Natürlich wollten alle wissen, um wen es sich bei dem braven Zahler handelt. Das aber durfte der Bürgermeister nicht verraten, um das Steuergeheimnis zu wahren. Also rätselte ganz Nordrhein-Westfalen tagelang über das spendable Phantom. Jetzt hat sich das Unternehmen selbst zu Wort gemeldet: Es ist Johnson & Johnson. Der Konsumgüter- und Pharmakonzern aus den USA, der etwa o.b.Tampons und Penaten-Babycreme herstellt, hat seinen Deutschlandsitz in Neuss. Oder besser: hatte. Denn die hauseigene Beteiligungsholding wanderte Anfang 2016 nach Österreich ab.

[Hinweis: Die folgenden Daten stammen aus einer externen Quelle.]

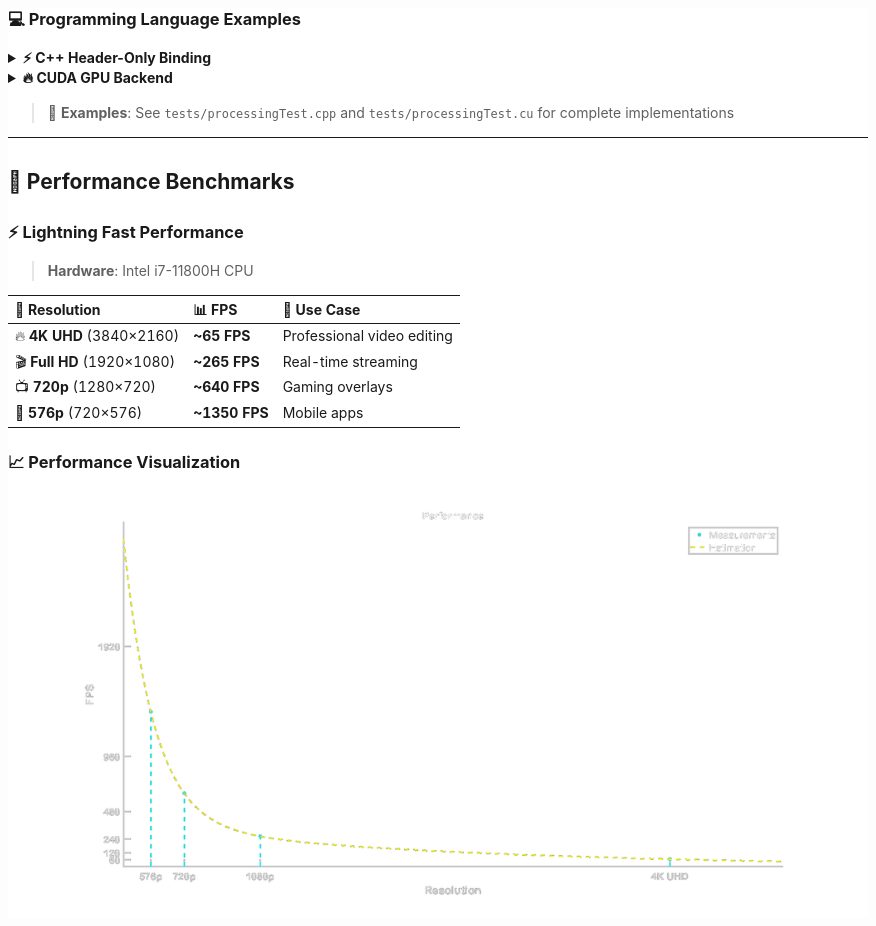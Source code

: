 
### 💻 **Programming Language Examples**

<details><summary><strong>⚡ C++ Header-Only Binding</strong></summary></details>

<details><summary><strong>🔥 CUDA GPU Backend</strong></summary></details>

> 🧪 **Examples**: See `tests/processingTest.cpp` and `tests/processingTest.cu` for complete implementations

---

## 🚀 **Performance Benchmarks**

### ⚡ **Lightning Fast Performance**

> **Hardware**: Intel i7-11800H CPU

<div align="center">

| 🎥 **Resolution** | 📊 **FPS** | 🎯 **Use Case** |
|:------------------|:-----------|:----------------|
| 🔥 **4K UHD** (3840×2160) | **~65 FPS** | Professional video editing |
| 🎬 **Full HD** (1920×1080) | **~265 FPS** | Real-time streaming |
| 📺 **720p** (1280×720) | **~640 FPS** | Gaming overlays |
| 📱 **576p** (720×576) | **~1350 FPS** | Mobile apps |

</div>

### 📈 **Performance Visualization**

<div align="center">
    <img src="https://github.com/egecetin/libKaleidoscope/blob/c1a603da36bcb27b31339bd1075c5e54b156f166/doc/images/performance-white.png" alt="Performance Chart" width="850"/>
</div>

Weil aber bei dieser Siedelei die Neusser Firma neu zu bewerten war, kamen stille Reserven ans bilanzielle Tageslicht. Und das zwang das Unternehmen zu einer Nachzahlung auf die Gewerbesteuer, die es in den Vorjahren zu niedrig berechnet hatte. Warum aber zieht es Johnson & Johnson nach Wien? Eben wegen dieser Steuer, die es hierzulande schon seit 1994 nicht mehr gibt. Zwar zahlen Firmen bei uns mehr Körperschaftsteuer, aber rechnet man alles zusammen, ist die Belastung in Österreich um rund sieben Prozentpunkte niedriger. Da beißt der weitsichtige Finanzchef gern in den sauren Apfel der Nachzahlung.
Aber den Rheinländern ist es nicht recht zu machen. Sie kalkulieren jetzt kleinlich durch, wie viel ihnen wegen des Wegzugs künftig an Steuern entgeht. Sie sollten lieber dankbar sein und feiern, das können sie ja im Karneval sehr gut. Es gehen auch keine Jobs verloren, weil ja nur ein Briefkasten seine Adresse gewechselt hat. Und gar kein Verständnis haben wir für das nun anschwellende Klagelied über niedrigere Gewinnsteuern in Österreich. Es ist doch eine echte Win-winSituation: Wenn weitere Briefkästen unter die Fittiche des heimischen Fiskus fliehen, können sich auch andere deutsche Städte schlagartig entschulden. Herr Schelling könnte den Prozess noch befeuern, indem er wie geplant die Körperschaftsteuer senkt. Wär das was, ihr Deutschen? Wir wünschen auf jeden Fall frohe Ostern.